START SUPPLIED RECORDS
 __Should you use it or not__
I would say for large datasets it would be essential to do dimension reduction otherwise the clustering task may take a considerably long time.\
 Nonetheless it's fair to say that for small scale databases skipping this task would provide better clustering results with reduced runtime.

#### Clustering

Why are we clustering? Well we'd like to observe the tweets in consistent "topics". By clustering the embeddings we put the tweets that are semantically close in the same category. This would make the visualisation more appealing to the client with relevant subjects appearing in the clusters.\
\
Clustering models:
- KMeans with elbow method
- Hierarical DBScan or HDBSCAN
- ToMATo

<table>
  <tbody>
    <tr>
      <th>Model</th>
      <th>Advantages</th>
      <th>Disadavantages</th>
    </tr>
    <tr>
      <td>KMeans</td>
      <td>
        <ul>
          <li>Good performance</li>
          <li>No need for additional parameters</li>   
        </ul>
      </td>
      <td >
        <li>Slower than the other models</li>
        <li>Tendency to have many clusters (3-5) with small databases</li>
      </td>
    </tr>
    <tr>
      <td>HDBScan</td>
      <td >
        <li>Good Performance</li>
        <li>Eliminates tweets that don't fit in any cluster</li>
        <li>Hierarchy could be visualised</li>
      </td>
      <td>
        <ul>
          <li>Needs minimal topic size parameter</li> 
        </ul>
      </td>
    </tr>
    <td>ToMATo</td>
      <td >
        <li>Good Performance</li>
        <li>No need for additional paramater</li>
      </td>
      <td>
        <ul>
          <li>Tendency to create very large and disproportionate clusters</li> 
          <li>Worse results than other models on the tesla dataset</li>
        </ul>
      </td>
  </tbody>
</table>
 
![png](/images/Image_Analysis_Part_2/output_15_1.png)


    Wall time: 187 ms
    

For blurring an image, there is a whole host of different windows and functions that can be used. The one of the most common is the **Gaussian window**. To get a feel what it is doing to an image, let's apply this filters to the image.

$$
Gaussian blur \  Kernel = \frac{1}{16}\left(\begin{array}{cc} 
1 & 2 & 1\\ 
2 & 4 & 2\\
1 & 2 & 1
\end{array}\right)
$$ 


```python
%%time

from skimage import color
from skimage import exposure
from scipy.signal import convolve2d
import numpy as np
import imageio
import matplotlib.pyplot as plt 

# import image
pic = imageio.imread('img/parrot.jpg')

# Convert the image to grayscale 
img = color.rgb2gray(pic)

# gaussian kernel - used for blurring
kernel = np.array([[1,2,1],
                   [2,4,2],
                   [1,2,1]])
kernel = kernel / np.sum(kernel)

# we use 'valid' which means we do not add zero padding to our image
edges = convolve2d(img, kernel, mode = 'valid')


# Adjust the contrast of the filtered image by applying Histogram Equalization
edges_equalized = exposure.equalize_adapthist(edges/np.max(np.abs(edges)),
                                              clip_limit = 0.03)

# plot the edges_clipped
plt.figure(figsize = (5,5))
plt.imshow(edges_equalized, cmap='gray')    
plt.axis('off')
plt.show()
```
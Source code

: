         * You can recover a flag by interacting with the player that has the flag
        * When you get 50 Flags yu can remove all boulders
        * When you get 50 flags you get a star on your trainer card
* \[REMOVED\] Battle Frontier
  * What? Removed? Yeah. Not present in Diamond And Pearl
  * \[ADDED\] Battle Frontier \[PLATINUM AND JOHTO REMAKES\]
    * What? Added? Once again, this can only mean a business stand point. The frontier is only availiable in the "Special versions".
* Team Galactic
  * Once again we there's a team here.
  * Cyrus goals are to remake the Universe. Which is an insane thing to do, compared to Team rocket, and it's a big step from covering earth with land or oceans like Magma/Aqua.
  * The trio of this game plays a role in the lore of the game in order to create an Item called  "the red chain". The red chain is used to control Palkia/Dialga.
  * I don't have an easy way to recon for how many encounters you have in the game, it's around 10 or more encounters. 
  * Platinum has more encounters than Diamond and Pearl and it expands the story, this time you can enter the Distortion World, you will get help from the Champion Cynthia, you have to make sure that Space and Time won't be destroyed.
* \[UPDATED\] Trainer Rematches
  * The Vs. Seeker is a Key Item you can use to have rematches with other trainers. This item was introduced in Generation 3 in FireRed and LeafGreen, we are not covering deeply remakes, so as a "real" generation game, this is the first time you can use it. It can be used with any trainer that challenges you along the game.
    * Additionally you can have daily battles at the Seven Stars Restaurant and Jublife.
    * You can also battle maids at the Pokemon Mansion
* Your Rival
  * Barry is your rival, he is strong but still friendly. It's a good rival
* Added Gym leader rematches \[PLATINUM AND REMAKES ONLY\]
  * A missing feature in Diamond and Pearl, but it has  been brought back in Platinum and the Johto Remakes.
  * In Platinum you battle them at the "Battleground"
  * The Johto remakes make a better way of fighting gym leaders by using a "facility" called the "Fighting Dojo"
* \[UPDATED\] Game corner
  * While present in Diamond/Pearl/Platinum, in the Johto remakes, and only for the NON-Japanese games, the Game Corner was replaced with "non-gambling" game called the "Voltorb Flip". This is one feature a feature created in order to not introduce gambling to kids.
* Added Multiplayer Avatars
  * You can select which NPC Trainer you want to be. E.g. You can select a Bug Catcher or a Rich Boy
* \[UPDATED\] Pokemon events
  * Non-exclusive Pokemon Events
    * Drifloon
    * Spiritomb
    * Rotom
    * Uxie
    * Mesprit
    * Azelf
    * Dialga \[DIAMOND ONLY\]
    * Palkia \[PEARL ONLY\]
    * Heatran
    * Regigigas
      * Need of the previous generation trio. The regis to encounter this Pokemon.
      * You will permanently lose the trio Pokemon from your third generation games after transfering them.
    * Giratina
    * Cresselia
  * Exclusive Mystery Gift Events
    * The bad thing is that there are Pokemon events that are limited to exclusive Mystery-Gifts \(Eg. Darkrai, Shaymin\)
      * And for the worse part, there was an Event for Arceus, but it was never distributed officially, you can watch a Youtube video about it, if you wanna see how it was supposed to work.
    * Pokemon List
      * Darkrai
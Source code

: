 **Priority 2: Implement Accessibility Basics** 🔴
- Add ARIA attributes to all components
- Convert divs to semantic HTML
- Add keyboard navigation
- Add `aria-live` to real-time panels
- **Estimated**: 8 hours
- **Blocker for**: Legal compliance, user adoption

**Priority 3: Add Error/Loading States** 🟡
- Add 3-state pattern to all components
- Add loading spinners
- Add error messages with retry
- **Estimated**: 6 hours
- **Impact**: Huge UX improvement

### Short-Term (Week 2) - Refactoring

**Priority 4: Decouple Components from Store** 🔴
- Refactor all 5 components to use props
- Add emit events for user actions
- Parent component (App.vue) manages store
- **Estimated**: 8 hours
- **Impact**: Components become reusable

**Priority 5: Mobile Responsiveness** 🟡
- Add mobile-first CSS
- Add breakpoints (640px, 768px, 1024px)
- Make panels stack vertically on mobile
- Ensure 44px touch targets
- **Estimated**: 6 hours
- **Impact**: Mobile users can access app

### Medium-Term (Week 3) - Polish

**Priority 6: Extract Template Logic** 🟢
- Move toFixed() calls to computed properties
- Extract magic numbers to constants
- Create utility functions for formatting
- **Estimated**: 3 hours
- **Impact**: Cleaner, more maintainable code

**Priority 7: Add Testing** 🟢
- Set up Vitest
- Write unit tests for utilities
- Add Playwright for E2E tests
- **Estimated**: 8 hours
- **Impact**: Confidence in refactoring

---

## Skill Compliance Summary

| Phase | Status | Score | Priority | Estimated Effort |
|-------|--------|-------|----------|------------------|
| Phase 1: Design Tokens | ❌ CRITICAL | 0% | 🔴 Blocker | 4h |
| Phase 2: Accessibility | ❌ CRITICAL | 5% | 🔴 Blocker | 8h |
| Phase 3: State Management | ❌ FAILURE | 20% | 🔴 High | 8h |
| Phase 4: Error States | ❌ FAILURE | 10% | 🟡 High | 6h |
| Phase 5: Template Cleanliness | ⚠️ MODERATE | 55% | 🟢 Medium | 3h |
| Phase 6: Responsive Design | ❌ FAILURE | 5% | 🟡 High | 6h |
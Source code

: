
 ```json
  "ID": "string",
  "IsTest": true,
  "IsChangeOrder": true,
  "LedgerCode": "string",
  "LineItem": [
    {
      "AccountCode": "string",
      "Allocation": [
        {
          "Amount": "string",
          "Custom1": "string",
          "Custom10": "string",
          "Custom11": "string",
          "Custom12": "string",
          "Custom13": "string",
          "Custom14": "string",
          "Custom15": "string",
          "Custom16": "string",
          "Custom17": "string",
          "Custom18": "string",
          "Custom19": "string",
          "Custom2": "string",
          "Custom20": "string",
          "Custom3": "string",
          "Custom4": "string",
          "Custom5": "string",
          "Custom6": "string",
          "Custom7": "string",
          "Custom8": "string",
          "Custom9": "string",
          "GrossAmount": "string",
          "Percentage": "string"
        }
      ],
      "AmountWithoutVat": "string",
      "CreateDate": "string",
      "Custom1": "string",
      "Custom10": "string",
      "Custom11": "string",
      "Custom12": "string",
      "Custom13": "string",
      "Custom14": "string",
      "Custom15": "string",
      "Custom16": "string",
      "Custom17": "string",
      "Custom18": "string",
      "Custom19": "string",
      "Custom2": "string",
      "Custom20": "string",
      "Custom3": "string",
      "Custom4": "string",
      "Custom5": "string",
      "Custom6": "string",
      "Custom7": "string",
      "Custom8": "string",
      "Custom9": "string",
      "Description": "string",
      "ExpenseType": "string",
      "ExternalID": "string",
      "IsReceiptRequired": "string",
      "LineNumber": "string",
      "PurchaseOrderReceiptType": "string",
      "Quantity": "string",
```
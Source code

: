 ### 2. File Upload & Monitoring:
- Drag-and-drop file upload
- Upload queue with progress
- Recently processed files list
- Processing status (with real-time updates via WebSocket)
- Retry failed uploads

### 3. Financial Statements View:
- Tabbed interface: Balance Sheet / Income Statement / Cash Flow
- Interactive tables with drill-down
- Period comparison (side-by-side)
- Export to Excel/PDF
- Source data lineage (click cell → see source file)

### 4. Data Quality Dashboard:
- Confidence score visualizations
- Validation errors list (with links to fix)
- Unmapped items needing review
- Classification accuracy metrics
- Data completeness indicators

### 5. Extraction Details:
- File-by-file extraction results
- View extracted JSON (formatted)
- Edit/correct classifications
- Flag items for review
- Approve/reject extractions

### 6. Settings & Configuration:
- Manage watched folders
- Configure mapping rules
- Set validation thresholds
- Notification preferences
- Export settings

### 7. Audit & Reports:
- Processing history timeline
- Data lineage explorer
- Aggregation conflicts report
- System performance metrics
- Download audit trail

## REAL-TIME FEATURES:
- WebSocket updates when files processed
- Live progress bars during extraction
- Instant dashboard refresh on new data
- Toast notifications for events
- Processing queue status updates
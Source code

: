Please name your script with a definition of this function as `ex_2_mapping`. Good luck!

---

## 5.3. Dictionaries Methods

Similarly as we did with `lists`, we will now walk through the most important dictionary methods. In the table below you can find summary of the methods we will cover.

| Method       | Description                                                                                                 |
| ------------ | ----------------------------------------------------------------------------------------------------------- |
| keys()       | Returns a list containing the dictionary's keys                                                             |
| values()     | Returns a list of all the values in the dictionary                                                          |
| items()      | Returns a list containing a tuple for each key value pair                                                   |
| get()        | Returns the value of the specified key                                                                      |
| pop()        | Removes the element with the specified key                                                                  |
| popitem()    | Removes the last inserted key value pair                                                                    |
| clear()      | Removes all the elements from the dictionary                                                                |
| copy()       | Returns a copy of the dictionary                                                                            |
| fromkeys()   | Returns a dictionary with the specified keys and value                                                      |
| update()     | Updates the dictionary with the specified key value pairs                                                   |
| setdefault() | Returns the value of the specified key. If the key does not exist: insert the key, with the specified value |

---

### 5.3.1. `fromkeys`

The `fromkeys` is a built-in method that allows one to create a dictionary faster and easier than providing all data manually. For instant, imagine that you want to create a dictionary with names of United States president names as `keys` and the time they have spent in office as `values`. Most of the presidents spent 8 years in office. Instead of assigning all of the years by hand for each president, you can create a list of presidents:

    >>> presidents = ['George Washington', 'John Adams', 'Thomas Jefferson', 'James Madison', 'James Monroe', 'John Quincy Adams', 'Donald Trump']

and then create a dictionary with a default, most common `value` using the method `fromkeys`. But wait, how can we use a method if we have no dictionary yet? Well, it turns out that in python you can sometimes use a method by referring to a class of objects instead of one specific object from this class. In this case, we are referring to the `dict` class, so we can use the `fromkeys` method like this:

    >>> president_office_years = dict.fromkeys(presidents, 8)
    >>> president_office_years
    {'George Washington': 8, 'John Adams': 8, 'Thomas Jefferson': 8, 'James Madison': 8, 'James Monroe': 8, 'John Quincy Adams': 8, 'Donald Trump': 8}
END SUPPLIED RECORDS
REQUIREMENT:
Print the listing above from its first line through the line with "#### Clustering", and stop there.

RESPONSE BELOW:
 __Should you use it or not__
I would say for large datasets it would be essential to do dimension reduction otherwise the clustering task may take a considerably long time.\
 Nonetheless it's fair to say that for small scale databases skipping this task would provide better clustering results with reduced runtime.

#### Clustering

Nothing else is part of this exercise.